China will have to extend consumer credit to private retail channels to spur more consumer demand, Kotler noted. His advice for the Chinese government would be to promote a new campaign: “It is glorious to spend!”


 


“There are a hundred million credit cards in China,” Kotler said. “So, young people are using their credit card, but not enough. Instead of having one credit card, they need five cards…. The [spending] behavior will change as the cards multiply.”


 


Financial Innovations


 


Several experts said that the Chinese government would need to loosen its hold on the country’s financial system and open it up to innovation to fuel further long-term economic growth. Simon Jin, managing director of UBS in Beijing, said China needed to develop its corporate bond markets to alleviate pressure on its banking system. Having a more developed corporate bond market would make it easier for companies in China to finance their operations, because it would provide them an alternative to taking out loans or issuing stock.


 


Growing the markets for corporate bonds would also help Chinese investors, who have few places to put their money, aside from depositing it in the bank or investing in the stock market, Jin added. “There are very few [options] in between that,” he said. As more of China’s population reaches retirement age, the demand for fixed-income investments is growing, he noted. “Investors are clearly needing more choices…. The government realizes it needs to grow the market.”


 


In a panel discussion on capital markets, Shi Chen, an associate at Deutsche Bank, took that idea a step further, suggesting that China could consider creating a regulated market for credit default swaps, derivative investments which are used to insure corporate debt. “The major financing option for companies is still to issue stock, but corporate bonds are another alternative,” Shi said. “Credit default swaps could be useful, but without an exchange, credit default swaps could bring the whole market down.”


 


According to Shi, China could heed lessons from America’s financial crisis as it introduces financial reforms. “At the current stage, the Chinese system is good for China. Does this mean that China should limit all financial innovations? Absolutely not. I think that China needs to find the right balance. Financial markets should serve the development of the real economy. When China introduces any type of financial innovation, they should see if the economy can sustain it. They should not just rush into it.”


 


Walter Hutchens, a professor at Whitworth University in Spokane, Wash., who studies China’s legal and financial systems, said he has long argued for financial reform in China. “The Chinese financial system is broken,” he said. “It does not efficiently allocate capital.”


 


China’s current system funnels money from workers into four government-run banks.

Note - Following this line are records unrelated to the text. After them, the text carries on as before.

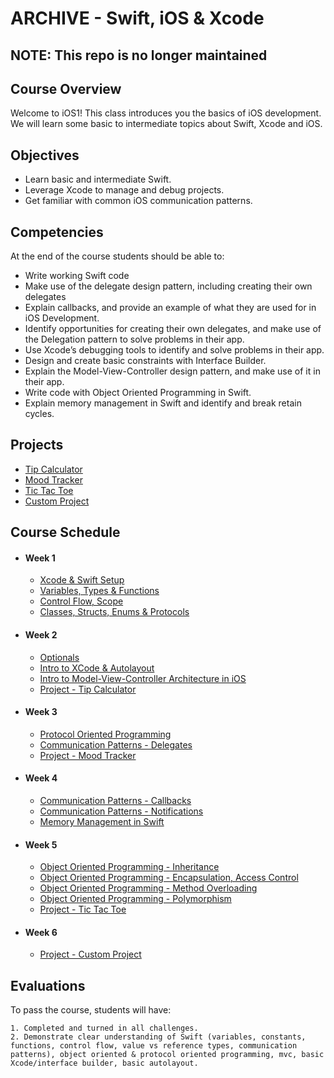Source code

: # ARCHIVE - Swift, iOS & Xcode

## NOTE: This repo is no longer maintained

## Course Overview

Welcome to iOS1! This class introduces you the basics of iOS development. We will learn some basic to intermediate topics about Swift, Xcode and iOS.

## Objectives

- Learn basic and intermediate Swift.
- Leverage Xcode to manage and debug projects.
- Get familiar with common iOS communication patterns.

## Competencies

At the end of the course students should be able to:

- Write working Swift code
- Make use of the delegate design pattern, including creating their own delegates
- Explain callbacks, and provide an example of what they are used for in iOS Development.  
- Identify opportunities for creating their own delegates, and make use of the Delegation pattern to solve problems in their app. 
- Use Xcode’s debugging tools to identify and solve problems in their app. 
- Design and create basic constraints with Interface Builder. 
- Explain the Model-View-Controller design pattern, and make use of it in their app.  
- Write code with Object Oriented Programming in Swift.
- Explain memory management in Swift and identify and break retain cycles.

## Projects

- [Tip Calculator](Project-Tip-Calculator)
- [Mood Tracker](Project-Mood-Tracker)
- [Tic Tac Toe](Project-Tic-Tac-Toe)
- [Custom Project](Custom-Project)

## Course Schedule

- #### Week 1
    - [Xcode & Swift Setup](01-Xcode-Swift-Setup)
    - [Variables, Types & Functions](02-Variables)
    - [Control Flow, Scope](03-Control-Flow-&-Pattern-Matching)
    - [Classes, Structs, Enums & Protocols](04-Swift-Types)

- #### Week 2
    - [Optionals](05-Optionals)
    - [Intro to XCode & Autolayout](07-Intro-To-XCode-&-Autolayout)
    - [Intro to Model-View-Controller Architecture in iOS](08-Intro-to-MVC-iOS)
    - [Project - Tip Calculator](Project-Tip-Calculator)

- #### Week 3
    - [Protocol Oriented Programming](09-Protocol-Oriented-Programming)
    - [Communication Patterns - Delegates](09-Communication-Patterns-Delegates)
    - [Project - Mood Tracker](Project-Mood-Tracker)

- #### Week 4
    - [Communication Patterns - Callbacks](10-Communication-Patterns-Callbacks)
    - [Communication Patterns - Notifications](11-Communication-Patterns-Notifications)
    - [Memory Management in Swift](06-Memory-Management)

- #### Week 5
    - [Object Oriented Programming - Inheritance](12-OOP-Inheritance)
    - [Object Oriented Programming - Encapsulation, Access Control](06-OOP-Encapsulation)
    - [Object Oriented Programming - Method Overloading](06-Method-Overloading)
    - [Object Oriented Programming - Polymorphism](06-OOP-Polymorphism)
    - [Project - Tic Tac Toe](Project-Tic-Tac-Toe)

- #### Week 6
    - [Project - Custom Project](Custom-Project)

## Evaluations

To pass the course, students will have:

    1. Completed and turned in all challenges.
    2. Demonstrate clear understanding of Swift (variables, constants, functions, control flow, value vs reference types, communication patterns), object oriented & protocol oriented programming, mvc, basic
    Xcode/interface builder, basic autolayout.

These banks make policy-driven loans to state-owned enterprises, while the government has a heavy hand in deciding which companies issue stock. “In other words, both the banking industry and the stock markets do not allow people like you and me to get capital to generate enterprises for China’s growth,” Hutchens said. “And so, what we’ve said to the Chinese is, you’ve got to be more like [the U.S.].” In other words, he said, the Chinese need to have independent regulators, open up the financial system, be more innovative with financial products and use that to build the economy. Today, however, the current economic crisis has given him pause.


 


“All this advice to China has to be seen in the context of what’s happened lately outside of China. We are ourselves now moving sharply away from deregulation and increasing the role of government in the economy,” Hutchens noted. “It seems to me we could be talking about you meiguo tese de shihui zhuyi – Socialism with American Characteristics,” he said, twisting a common slogan the Chinese government uses to describe its economy, “Socialism with Chinese Characteristics.”

“While I still believe I could offer some useful comments on China’s capital markets,” Hutchens concluded, “a profound sense of humility, at the very least, is appropriate for foreign analysts — especially an American one — to give China advice about how to manage its financial system.”